Fields of Impact
The DWI – Leibniz Institute for Interactive Materials develops materials with dynamic properties and active functions, following the example of living materials in nature. In order to realize this mission, research at DWI is organized in such a way as to promote the convergence of different scientific disciplines. Scientists from currently five Competences Areas join forces within interdisciplinary research projects that are associated to DWI’s two Fields of Impact, each of them addressing central societal needs: Biomedical Materials and Sustainable Materials.
The excessive use of natural resources available to us each year threatens the climate, the environment, and human well-being. Polymers and materials based on petroleum or natural gas further contribute to environmental pollution. The development of sustainable materials is therefore more important than ever: we need new materials that are specifically designed for use in a circular economy and can be produced in accordance with the principles of green chemistry, using bio-based building blocks and waste-free, energy-efficient synthesis processes.
With a unique combination of scientific expertise in molecular design and synthesis, processing, and energy conversion, DWI holds a leading position in the field of programmable, interactive, and sustainable materials. The focus is not on the conversion of biomass or the development of biodegradable polymers, but rather on the design and fabrication of efficient functional materials that enable new recycling technologies and enhance the performance of bio-based products. DWI aims to develop sustainable materials with improved or entirely novel properties.

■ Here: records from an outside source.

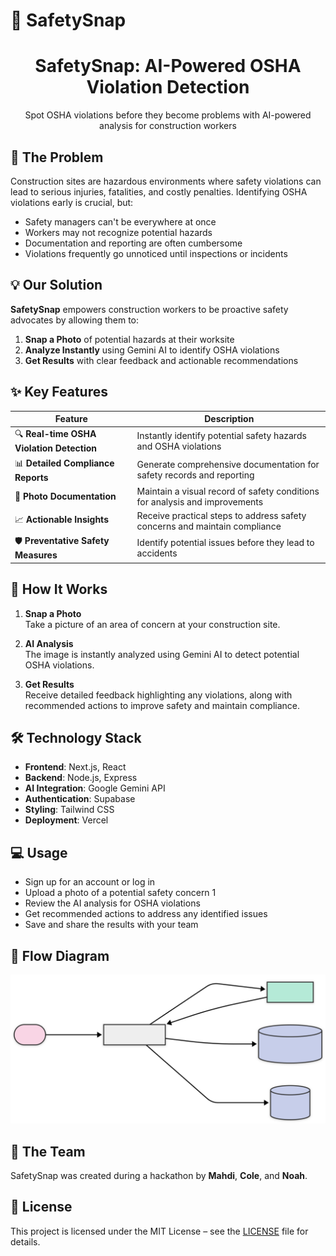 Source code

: # 🛑 SafetySnap

<h1 align="center">SafetySnap: AI-Powered OSHA Violation Detection</h1>

<p align="center">
  Spot OSHA violations before they become problems with AI-powered analysis for construction workers
</p>




## 🚧 The Problem

Construction sites are hazardous environments where safety violations can lead to serious injuries, fatalities, and costly penalties. Identifying OSHA violations early is crucial, but:

- Safety managers can't be everywhere at once  
- Workers may not recognize potential hazards  
- Documentation and reporting are often cumbersome  
- Violations frequently go unnoticed until inspections or incidents  

## 💡 Our Solution

**SafetySnap** empowers construction workers to be proactive safety advocates by allowing them to:

1. **Snap a Photo** of potential hazards at their worksite  
2. **Analyze Instantly** using Gemini AI to identify OSHA violations  
3. **Get Results** with clear feedback and actionable recommendations  

## ✨ Key Features

| Feature | Description |
|--------|-------------|
| 🔍 **Real-time OSHA Violation Detection** | Instantly identify potential safety hazards and OSHA violations |
| 📊 **Detailed Compliance Reports** | Generate comprehensive documentation for safety records and reporting |
| 📸 **Photo Documentation** | Maintain a visual record of safety conditions for analysis and improvements |
| 📈 **Actionable Insights** | Receive practical steps to address safety concerns and maintain compliance |
| 🛡️ **Preventative Safety Measures** | Identify potential issues before they lead to accidents |

## 🚀 How It Works

1. **Snap a Photo**  
   Take a picture of an area of concern at your construction site.

2. **AI Analysis**  
   The image is instantly analyzed using Gemini AI to detect potential OSHA violations.

3. **Get Results**  
   Receive detailed feedback highlighting any violations, along with recommended actions to improve safety and maintain compliance.


## 🛠️ Technology Stack

- **Frontend**: Next.js, React  
- **Backend**: Node.js, Express  
- **AI Integration**: Google Gemini API  
- **Authentication**: Supabase  
- **Styling**: Tailwind CSS  
- **Deployment**: Vercel  


## 💻 Usage

- Sign up for an account or log in  
- Upload a photo of a potential safety concern  1
- Review the AI analysis for OSHA violations  
- Get recommended actions to address any identified issues  
- Save and share the results with your team  

## 🔮 Flow Diagram

![SafetySnap Flow Diagram](./public/flowdiagram.svg)

## 👥 The Team

SafetySnap was created during a hackathon by **Mahdi**, **Cole**, and **Noah**.

## 📜 License

This project is licensed under the MIT License – see the [LICENSE](LICENSE) file for details.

DWI’s research particularly focuses on programmable additives for controlling adhesion mechanisms, which enable innovative recycling concepts through external stimuli such as light, temperature, pH, or ultrasound. In addition, (stress-)induced actuators, agents for interfacial separation and surface modification, mass (de-)crosslinkers, and new technologies for 3D printing are being investigated. The results of these research activities contribute, among other things, to the development of environmentally friendly adhesives, bio-based flame retardants, and water- and weather-resistant plant and seed coatings.
A flagship project in this research area at DWI is its participation in the Bio4MatPro Competence Center for the Biological Transformation of Materials Science and Production Engineering. This large-scale project is funded by the Federal Ministry of Education, Research and Space Technology (BMBFTR) as part of the Model Region for the Bioeconomy in the Rhineland District initiative. More than 60 partners from academia and industry are collaborating to explore and implement the biological transformation of industrial sectors such as textiles, plastics, industrial biotechnology, and lightweight construction, as well as the production technologies required for this transformation.